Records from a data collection
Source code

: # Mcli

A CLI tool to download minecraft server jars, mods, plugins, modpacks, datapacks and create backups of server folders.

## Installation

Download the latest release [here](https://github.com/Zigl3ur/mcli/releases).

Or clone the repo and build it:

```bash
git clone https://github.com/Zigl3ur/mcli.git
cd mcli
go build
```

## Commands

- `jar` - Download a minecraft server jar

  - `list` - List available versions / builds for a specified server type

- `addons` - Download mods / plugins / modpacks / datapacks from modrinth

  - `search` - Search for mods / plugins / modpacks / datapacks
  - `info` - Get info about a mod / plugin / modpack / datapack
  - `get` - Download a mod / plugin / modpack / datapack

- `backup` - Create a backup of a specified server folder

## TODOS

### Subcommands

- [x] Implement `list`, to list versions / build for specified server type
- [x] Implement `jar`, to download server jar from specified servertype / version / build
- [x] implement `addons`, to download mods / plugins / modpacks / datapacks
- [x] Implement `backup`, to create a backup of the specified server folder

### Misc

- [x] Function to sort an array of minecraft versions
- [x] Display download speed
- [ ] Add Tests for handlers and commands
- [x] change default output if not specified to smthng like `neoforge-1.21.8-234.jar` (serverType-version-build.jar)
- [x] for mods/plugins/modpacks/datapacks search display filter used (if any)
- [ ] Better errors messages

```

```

● WORK INSTRUCTION
If a line in the records contains the word "search", copy it.

● ANSWER BELOW
  - `search` - Search for mods / plugins / modpacks / datapacks
- [x] for mods/plugins/modpacks/datapacks search display filter used (if any)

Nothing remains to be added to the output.